*ABOUT THIS TASK:* Would it be possible to write out each entry below exactly, without the pictures?

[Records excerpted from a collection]
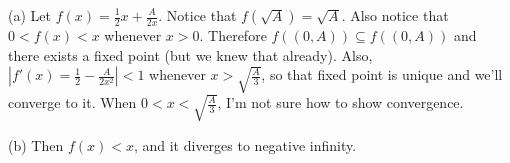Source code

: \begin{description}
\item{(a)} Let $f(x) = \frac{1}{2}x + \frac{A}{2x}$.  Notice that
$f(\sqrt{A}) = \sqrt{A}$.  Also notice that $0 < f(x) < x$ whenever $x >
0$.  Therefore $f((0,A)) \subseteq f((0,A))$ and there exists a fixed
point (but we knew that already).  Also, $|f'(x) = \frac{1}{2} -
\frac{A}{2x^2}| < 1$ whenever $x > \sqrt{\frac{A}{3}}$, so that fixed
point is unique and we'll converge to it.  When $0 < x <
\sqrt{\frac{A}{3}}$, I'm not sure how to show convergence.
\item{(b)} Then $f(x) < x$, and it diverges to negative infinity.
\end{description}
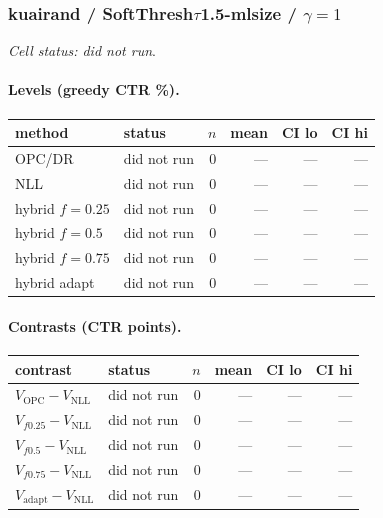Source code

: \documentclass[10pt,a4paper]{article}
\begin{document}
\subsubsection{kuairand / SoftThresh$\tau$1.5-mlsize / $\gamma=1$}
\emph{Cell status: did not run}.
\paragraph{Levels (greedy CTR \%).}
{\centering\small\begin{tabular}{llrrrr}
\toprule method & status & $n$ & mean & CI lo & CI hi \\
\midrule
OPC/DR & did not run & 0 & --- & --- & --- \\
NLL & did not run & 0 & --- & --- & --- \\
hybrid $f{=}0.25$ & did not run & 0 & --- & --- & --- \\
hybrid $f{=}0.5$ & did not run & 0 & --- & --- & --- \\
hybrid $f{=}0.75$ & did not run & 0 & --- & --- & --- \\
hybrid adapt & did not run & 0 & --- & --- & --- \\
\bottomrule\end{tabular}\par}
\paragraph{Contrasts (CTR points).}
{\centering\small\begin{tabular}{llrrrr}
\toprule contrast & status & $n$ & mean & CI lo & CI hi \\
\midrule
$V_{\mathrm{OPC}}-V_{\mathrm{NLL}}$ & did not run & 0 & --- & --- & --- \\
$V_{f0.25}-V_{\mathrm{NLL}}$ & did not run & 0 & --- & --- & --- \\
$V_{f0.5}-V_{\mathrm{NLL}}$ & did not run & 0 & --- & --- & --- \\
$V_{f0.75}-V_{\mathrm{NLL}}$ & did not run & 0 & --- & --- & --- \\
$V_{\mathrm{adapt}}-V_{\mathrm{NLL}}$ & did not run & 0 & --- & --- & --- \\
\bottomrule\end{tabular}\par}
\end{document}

*TASK SOLUTION:*
Source code

: \begin{description}
\item{(a)} Let $f(x) = \frac{1}{2}x + \frac{A}{2x}$.  Notice that
$f(\sqrt{A}) = \sqrt{A}$.  Also notice that $0 < f(x) < x$ whenever $x >
0$.  Therefore $f((0,A)) \subseteq f((0,A))$ and there exists a fixed
point (but we knew that already).  Also, $|f'(x) = \frac{1}{2} -
\frac{A}{2x^2}| < 1$ whenever $x > \sqrt{\frac{A}{3}}$, so that fixed
point is unique and we'll converge to it.  When $0 < x <
\sqrt{\frac{A}{3}}$, I'm not sure how to show convergence.
\item{(b)} Then $f(x) < x$, and it diverges to negative infinity.
\end{description}
Source code

: \documentclass[10pt,a4paper]{article}
\begin{document}
\subsubsection{kuairand / SoftThresh$\tau$1.5-mlsize / $\gamma=1$}
\emph{Cell status: did not run}.
\paragraph{Levels (greedy CTR \%).}
{\centering\small\begin{tabular}{llrrrr}
\toprule method & status & $n$ & mean & CI lo & CI hi \\
\midrule
OPC/DR & did not run & 0 & --- & --- & --- \\
NLL & did not run & 0 & --- & --- & --- \\
hybrid $f{=}0.25$ & did not run & 0 & --- & --- & --- \\
hybrid $f{=}0.5$ & did not run & 0 & --- & --- & --- \\
hybrid $f{=}0.75$ & did not run & 0 & --- & --- & --- \\
hybrid adapt & did not run & 0 & --- & --- & --- \\
\bottomrule\end{tabular}\par}
\paragraph{Contrasts (CTR points).}
{\centering\small\begin{tabular}{llrrrr}
\toprule contrast & status & $n$ & mean & CI lo & CI hi \\
\midrule
$V_{\mathrm{OPC}}-V_{\mathrm{NLL}}$ & did not run & 0 & --- & --- & --- \\
$V_{f0.25}-V_{\mathrm{NLL}}$ & did not run & 0 & --- & --- & --- \\
$V_{f0.5}-V_{\mathrm{NLL}}$ & did not run & 0 & --- & --- & --- \\
$V_{f0.75}-V_{\mathrm{NLL}}$ & did not run & 0 & --- & --- & --- \\
$V_{\mathrm{adapt}}-V_{\mathrm{NLL}}$ & did not run & 0 & --- & --- & --- \\
\bottomrule\end{tabular}\par}
\end{document}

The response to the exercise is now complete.